Sister St. Mary died in the spring of 1907. The Grey Nun who took up the call of leadership from her was Sister St. Stanislaus Burns, a tiny nun filled with a passionate determination to overcome the obstacles to the foundation of the college. The first obstacle was the initial refusal of the Grey Nun superiors in Ottawa to permit the academy/college to add to the already substantial debt on the property. The second obstacle was the fact that the academy/college had no reserve funds to draw on. They were still paying down the indebtedness on the 1889 east wing that had given the sisters their own cloister separate from the academy. Before the congregational leadership would give the necessary permission, they required that the existing debt on the community wing of the academy be paid off. Sister St. Stanislaus and her sisters took to the road, traveling as far as Philadelphia, in search of benefactors. The local community willingly introduced an unbelievable austerity into their lifestyle so that every penny could be applied to the indebtedness.

They succeeded, but at what a cost to the indomitable leader?

Appointed the first president of the college, Sister St. Stanislaus served only from 1908 to 1911 when her health broke. She returned to the Ottawa Motherhouse for rest and less stressful duties. Aware of the continuing financial struggles of the college, she returned to D’Youville as soon as she was able and resumed the office of presidency in 1913. She served with great success until a crippling stroke in 1916. She spent the next several years in the Motherhouse infirmary until her death in 1920 at the age of 69. A colleague wrote of her at the time, “Her courage surpassed her physical strength.”

While Sister St. Stanislaus was heroically leading the drive for financial stability, Sister Mary Agnes Quigley, the first dean of the college, was forging an academic program second to none. She too took to the road, not for money, but to learn what the best colleges for women in the country were teaching. She spent time at Vassar College and returned to D’Youville to establish a demanding classical-college program with strong emphasis on the liberal arts. The only professional program for which D’Youville prepared its students in those early years was teaching at the secondary level.

Among the thirteen presidents of the college who have succeeded Sister St. Stanislaus, some are remarked in college history for their specific achievements: Sister St. Edward Coonly, in 1930, successfully separated Holy Angels Academy from the college by building the new academy building in North Buffalo.

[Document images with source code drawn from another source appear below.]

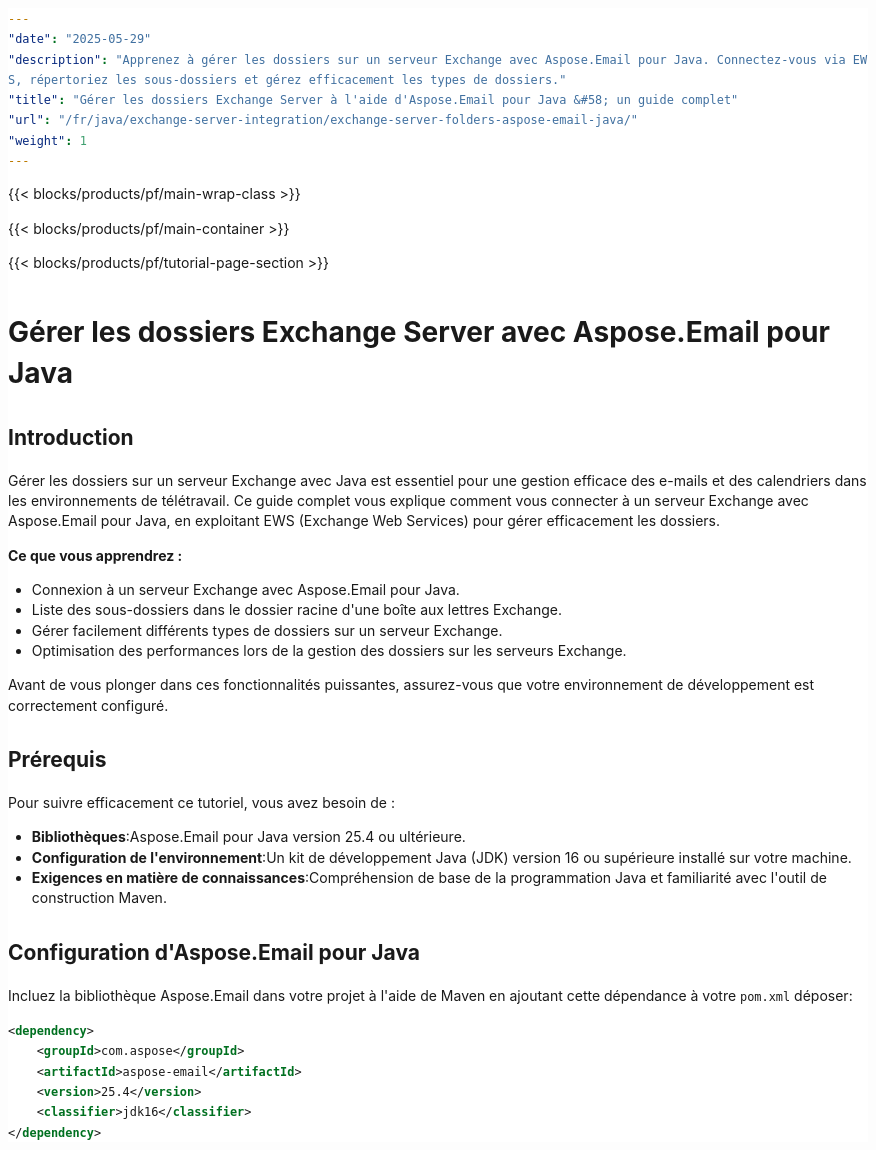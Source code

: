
 ```yaml
---
"date": "2025-05-29"
"description": "Apprenez à gérer les dossiers sur un serveur Exchange avec Aspose.Email pour Java. Connectez-vous via EWS, répertoriez les sous-dossiers et gérez efficacement les types de dossiers."
"title": "Gérer les dossiers Exchange Server à l'aide d'Aspose.Email pour Java &#58; un guide complet"
"url": "/fr/java/exchange-server-integration/exchange-server-folders-aspose-email-java/"
"weight": 1
---
```


{{< blocks/products/pf/main-wrap-class >}}

{{< blocks/products/pf/main-container >}}

{{< blocks/products/pf/tutorial-page-section >}}
# Gérer les dossiers Exchange Server avec Aspose.Email pour Java

## Introduction

Gérer les dossiers sur un serveur Exchange avec Java est essentiel pour une gestion efficace des e-mails et des calendriers dans les environnements de télétravail. Ce guide complet vous explique comment vous connecter à un serveur Exchange avec Aspose.Email pour Java, en exploitant EWS (Exchange Web Services) pour gérer efficacement les dossiers.

**Ce que vous apprendrez :**
- Connexion à un serveur Exchange avec Aspose.Email pour Java.
- Liste des sous-dossiers dans le dossier racine d'une boîte aux lettres Exchange.
- Gérer facilement différents types de dossiers sur un serveur Exchange.
- Optimisation des performances lors de la gestion des dossiers sur les serveurs Exchange.

Avant de vous plonger dans ces fonctionnalités puissantes, assurez-vous que votre environnement de développement est correctement configuré.

## Prérequis

Pour suivre efficacement ce tutoriel, vous avez besoin de :
- **Bibliothèques**:Aspose.Email pour Java version 25.4 ou ultérieure.
- **Configuration de l'environnement**:Un kit de développement Java (JDK) version 16 ou supérieure installé sur votre machine.
- **Exigences en matière de connaissances**:Compréhension de base de la programmation Java et familiarité avec l'outil de construction Maven.

## Configuration d'Aspose.Email pour Java

Incluez la bibliothèque Aspose.Email dans votre projet à l'aide de Maven en ajoutant cette dépendance à votre `pom.xml` déposer:

```xml
<dependency>
    <groupId>com.aspose</groupId>
    <artifactId>aspose-email</artifactId>
    <version>25.4</version>
    <classifier>jdk16</classifier>
</dependency>
```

Sister Francis Xavier Lynch in the sixties, developed D’Youville’s B.S. in nursing program, and as president, added four new buildings to the campus. In the seventies, Sister Mary Charlotte Barton took decisive steps that opened the college to the future, advancing for co-education and the restructuring of the board of trustees to enhance lay leadership. And the fourteenth president, Sister Denise Roche, has made D’Youville an active force for progress in the Buffalo community, while expanding its campus to support the many new programs created to meet the needs of the times.

And still one president’s name, among all these great leaders, is enshrined in a special spot in every alumna’s heart. During her 23 years as dean and president at D’Youville, (1919-1929; 1934-1947) Sister Grace of the Sacred Heart Wechter was a major figure in the development of D’Youville’s spirit, philosophy and Mission. In her youth, she knew Sister St. Stanislaus and it is perhaps from her admiration of this dauntless first president that she developed the conviction she unfailingly passed on to every D’Youville student, “A D’Youville graduate can do anything.”